Just saw this suggested on Slashdot
So I've seen quite a few people wanting a switch to self-signed certs (who IMO mostly don't understand what making that secure actually involves), and an idea to check certs from different network paths (which doesn't work if your only path is compromised, and how do you secure the communication to the service that does the check for you?).
So here's an alternative idea: Require multiple CAs.
Instead of doing it the "extended validation" way which is more money for not a whole lot more service from the same provider, it'd be much better to have multiple CA signatures on a single cert.
Compromising multiple CAs in the same timeframe to create a cert would be considerably harder than creating one. More importantly, it'd make revoking large CAs much easier.
Let's say that the new norm is to have a site's cert is signed by 5 different CAs, and that the minimum acceptable amount is 3 signatures.

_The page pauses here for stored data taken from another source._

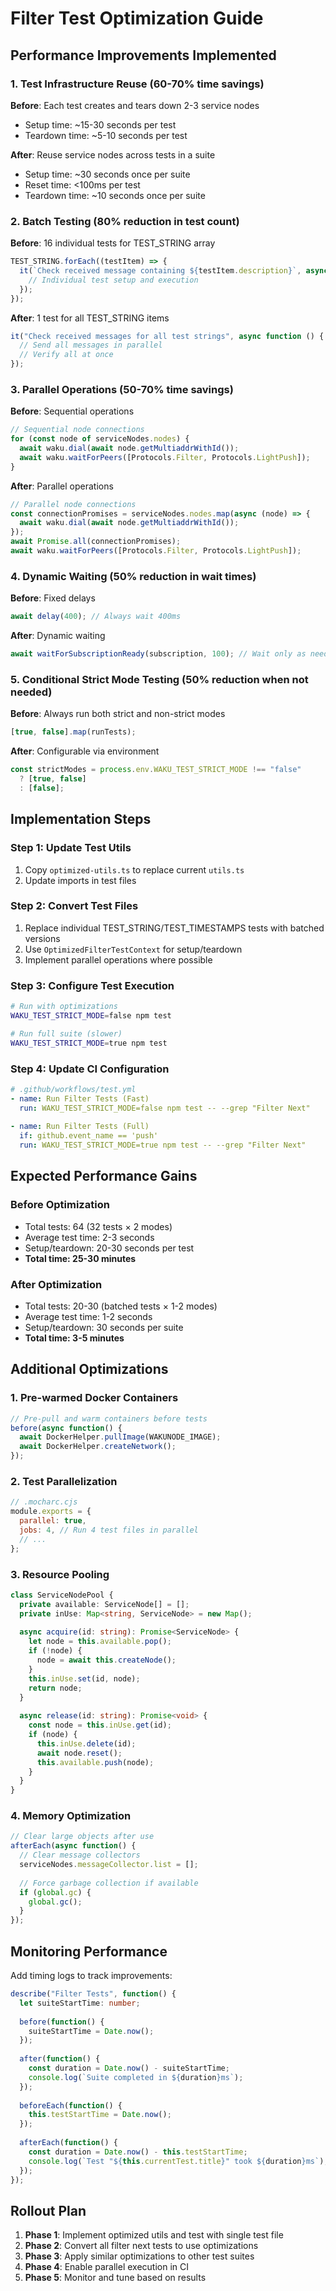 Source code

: # Filter Test Optimization Guide

## Performance Improvements Implemented

### 1. Test Infrastructure Reuse (60-70% time savings)

**Before**: Each test creates and tears down 2-3 service nodes
- Setup time: ~15-30 seconds per test
- Teardown time: ~5-10 seconds per test

**After**: Reuse service nodes across tests in a suite
- Setup time: ~30 seconds once per suite
- Reset time: <100ms per test
- Teardown time: ~10 seconds once per suite

### 2. Batch Testing (80% reduction in test count)

**Before**: 16 individual tests for TEST_STRING array
```typescript
TEST_STRING.forEach((testItem) => {
  it(`Check received message containing ${testItem.description}`, async function () {
    // Individual test setup and execution
  });
});
```

**After**: 1 test for all TEST_STRING items
```typescript
it("Check received messages for all test strings", async function () {
  // Send all messages in parallel
  // Verify all at once
});
```

### 3. Parallel Operations (50-70% time savings)

**Before**: Sequential operations
```typescript
// Sequential node connections
for (const node of serviceNodes.nodes) {
  await waku.dial(await node.getMultiaddrWithId());
  await waku.waitForPeers([Protocols.Filter, Protocols.LightPush]);
}
```

**After**: Parallel operations
```typescript
// Parallel node connections
const connectionPromises = serviceNodes.nodes.map(async (node) => {
  await waku.dial(await node.getMultiaddrWithId());
});
await Promise.all(connectionPromises);
await waku.waitForPeers([Protocols.Filter, Protocols.LightPush]);
```

### 4. Dynamic Waiting (50% reduction in wait times)

**Before**: Fixed delays
```typescript
await delay(400); // Always wait 400ms
```

**After**: Dynamic waiting
```typescript
await waitForSubscriptionReady(subscription, 100); // Wait only as needed
```

### 5. Conditional Strict Mode Testing (50% reduction when not needed)

**Before**: Always run both strict and non-strict modes
```typescript
[true, false].map(runTests);
```

**After**: Configurable via environment
```typescript
const strictModes = process.env.WAKU_TEST_STRICT_MODE !== "false" 
  ? [true, false] 
  : [false];
```

## Implementation Steps

### Step 1: Update Test Utils

1. Copy `optimized-utils.ts` to replace current `utils.ts`
2. Update imports in test files

### Step 2: Convert Test Files

1. Replace individual TEST_STRING/TEST_TIMESTAMPS tests with batched versions
2. Use `OptimizedFilterTestContext` for setup/teardown
3. Implement parallel operations where possible

### Step 3: Configure Test Execution

```bash
# Run with optimizations
WAKU_TEST_STRICT_MODE=false npm test

# Run full suite (slower)
WAKU_TEST_STRICT_MODE=true npm test
```

### Step 4: Update CI Configuration

```yaml
# .github/workflows/test.yml
- name: Run Filter Tests (Fast)
  run: WAKU_TEST_STRICT_MODE=false npm test -- --grep "Filter Next"
  
- name: Run Filter Tests (Full) 
  if: github.event_name == 'push'
  run: WAKU_TEST_STRICT_MODE=true npm test -- --grep "Filter Next"
```

## Expected Performance Gains

### Before Optimization
- Total tests: 64 (32 tests × 2 modes)
- Average test time: 2-3 seconds
- Setup/teardown: 20-30 seconds per test
- **Total time: 25-30 minutes**

### After Optimization
- Total tests: 20-30 (batched tests × 1-2 modes)
- Average test time: 1-2 seconds
- Setup/teardown: 30 seconds per suite
- **Total time: 3-5 minutes**

## Additional Optimizations

### 1. Pre-warmed Docker Containers

```typescript
// Pre-pull and warm containers before tests
before(async function() {
  await DockerHelper.pullImage(WAKUNODE_IMAGE);
  await DockerHelper.createNetwork();
});
```

### 2. Test Parallelization

```javascript
// .mocharc.cjs
module.exports = {
  parallel: true,
  jobs: 4, // Run 4 test files in parallel
  // ...
};
```

### 3. Resource Pooling

```typescript
class ServiceNodePool {
  private available: ServiceNode[] = [];
  private inUse: Map<string, ServiceNode> = new Map();
  
  async acquire(id: string): Promise<ServiceNode> {
    let node = this.available.pop();
    if (!node) {
      node = await this.createNode();
    }
    this.inUse.set(id, node);
    return node;
  }
  
  async release(id: string): Promise<void> {
    const node = this.inUse.get(id);
    if (node) {
      this.inUse.delete(id);
      await node.reset();
      this.available.push(node);
    }
  }
}
```

### 4. Memory Optimization

```typescript
// Clear large objects after use
afterEach(async function() {
  // Clear message collectors
  serviceNodes.messageCollector.list = [];
  
  // Force garbage collection if available
  if (global.gc) {
    global.gc();
  }
});
```

## Monitoring Performance

Add timing logs to track improvements:

```typescript
describe("Filter Tests", function() {
  let suiteStartTime: number;
  
  before(function() {
    suiteStartTime = Date.now();
  });
  
  after(function() {
    const duration = Date.now() - suiteStartTime;
    console.log(`Suite completed in ${duration}ms`);
  });
  
  beforeEach(function() {
    this.testStartTime = Date.now();
  });
  
  afterEach(function() {
    const duration = Date.now() - this.testStartTime;
    console.log(`Test "${this.currentTest.title}" took ${duration}ms`);
  });
});
```

## Rollout Plan

1. **Phase 1**: Implement optimized utils and test with single test file
2. **Phase 2**: Convert all filter next tests to use optimizations
3. **Phase 3**: Apply similar optimizations to other test suites
4. **Phase 4**: Enable parallel execution in CI
5. **Phase 5**: Monitor and tune based on results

Then, if Verisign gets compromised there's no problem with pulling their cert: you're down to 4 valid signatures on your certificate, which is still fine. That should put considerably more pressure on CAs to perform better.
Even Verisign wouldn't be able to trust that their security problems would be let go due to their popularity, as even the largest CAs would be completely expendable without the end users needing to care much. The site would just go with a different 5th CA to return back to the full strength.
It sounds like this would work (although you'd get a security rating as opposed to binary cert validates/doesn't validate). What about viability? Could it be done within existing standards? I can't comprehend if one would issue the same CSR to multiple CAs, then provide a whole bunch of certs to the browser...of if you'd just have one cert signed in sequence by multiple CAs.